◆ Exercise: Determine how many lines in the records include "equation". Write the number and nothing more.

Collected data entries

------------------------

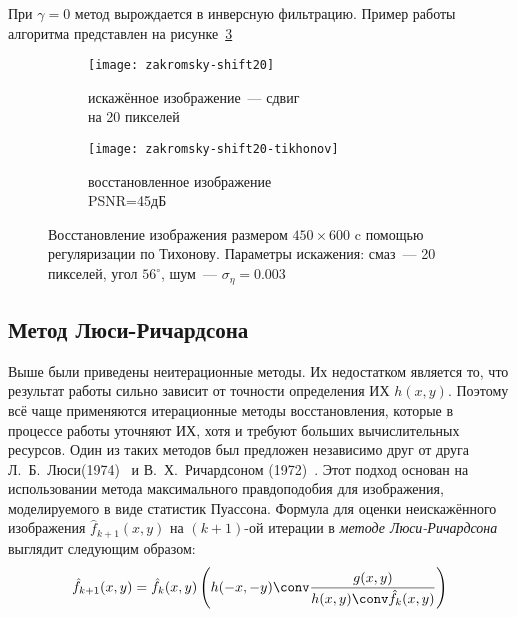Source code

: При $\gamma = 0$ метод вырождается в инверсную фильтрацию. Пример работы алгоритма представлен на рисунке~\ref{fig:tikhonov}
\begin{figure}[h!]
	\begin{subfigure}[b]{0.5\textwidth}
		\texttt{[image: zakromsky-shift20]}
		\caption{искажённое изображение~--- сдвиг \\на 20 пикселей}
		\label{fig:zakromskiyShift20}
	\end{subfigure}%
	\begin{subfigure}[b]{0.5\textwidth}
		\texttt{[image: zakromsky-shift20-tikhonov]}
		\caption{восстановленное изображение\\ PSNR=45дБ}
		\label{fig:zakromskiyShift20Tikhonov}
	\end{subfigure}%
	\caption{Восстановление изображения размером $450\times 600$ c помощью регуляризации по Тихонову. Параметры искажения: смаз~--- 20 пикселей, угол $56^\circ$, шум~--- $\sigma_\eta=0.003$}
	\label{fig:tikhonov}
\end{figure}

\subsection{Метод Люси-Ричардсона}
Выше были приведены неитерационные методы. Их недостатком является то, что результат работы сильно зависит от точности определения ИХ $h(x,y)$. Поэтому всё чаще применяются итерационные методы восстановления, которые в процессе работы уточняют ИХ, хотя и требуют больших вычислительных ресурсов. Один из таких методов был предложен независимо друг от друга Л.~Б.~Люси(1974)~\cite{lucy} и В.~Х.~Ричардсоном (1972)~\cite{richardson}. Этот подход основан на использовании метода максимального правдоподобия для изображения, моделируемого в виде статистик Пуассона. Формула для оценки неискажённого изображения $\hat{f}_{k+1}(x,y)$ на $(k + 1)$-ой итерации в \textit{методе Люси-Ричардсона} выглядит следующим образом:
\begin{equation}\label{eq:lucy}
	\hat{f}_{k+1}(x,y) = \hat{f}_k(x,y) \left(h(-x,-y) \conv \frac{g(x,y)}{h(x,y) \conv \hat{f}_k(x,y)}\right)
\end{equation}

------------------------

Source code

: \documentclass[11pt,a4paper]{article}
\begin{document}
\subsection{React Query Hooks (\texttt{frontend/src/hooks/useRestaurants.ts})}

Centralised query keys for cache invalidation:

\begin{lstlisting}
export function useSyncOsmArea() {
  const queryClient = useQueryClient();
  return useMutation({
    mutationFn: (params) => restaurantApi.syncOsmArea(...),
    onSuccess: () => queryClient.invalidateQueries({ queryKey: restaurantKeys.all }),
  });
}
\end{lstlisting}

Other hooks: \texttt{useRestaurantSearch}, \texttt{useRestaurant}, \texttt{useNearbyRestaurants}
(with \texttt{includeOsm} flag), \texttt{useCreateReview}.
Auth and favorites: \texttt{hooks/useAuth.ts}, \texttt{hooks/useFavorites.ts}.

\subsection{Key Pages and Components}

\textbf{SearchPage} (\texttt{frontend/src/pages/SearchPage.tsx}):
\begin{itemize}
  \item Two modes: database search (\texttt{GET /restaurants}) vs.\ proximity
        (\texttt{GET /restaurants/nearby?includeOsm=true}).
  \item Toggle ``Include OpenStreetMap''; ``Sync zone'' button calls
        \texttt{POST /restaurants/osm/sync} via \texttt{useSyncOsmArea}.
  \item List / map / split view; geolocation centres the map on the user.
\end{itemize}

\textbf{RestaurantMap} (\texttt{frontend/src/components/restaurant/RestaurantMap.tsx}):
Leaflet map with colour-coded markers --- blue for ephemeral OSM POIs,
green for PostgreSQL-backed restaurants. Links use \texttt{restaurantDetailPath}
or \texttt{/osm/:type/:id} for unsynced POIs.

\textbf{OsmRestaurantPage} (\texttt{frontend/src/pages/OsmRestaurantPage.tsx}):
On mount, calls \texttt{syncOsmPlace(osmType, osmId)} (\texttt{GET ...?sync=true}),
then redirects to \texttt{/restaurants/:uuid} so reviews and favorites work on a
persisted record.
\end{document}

------------------------

◆ Exercise result: 2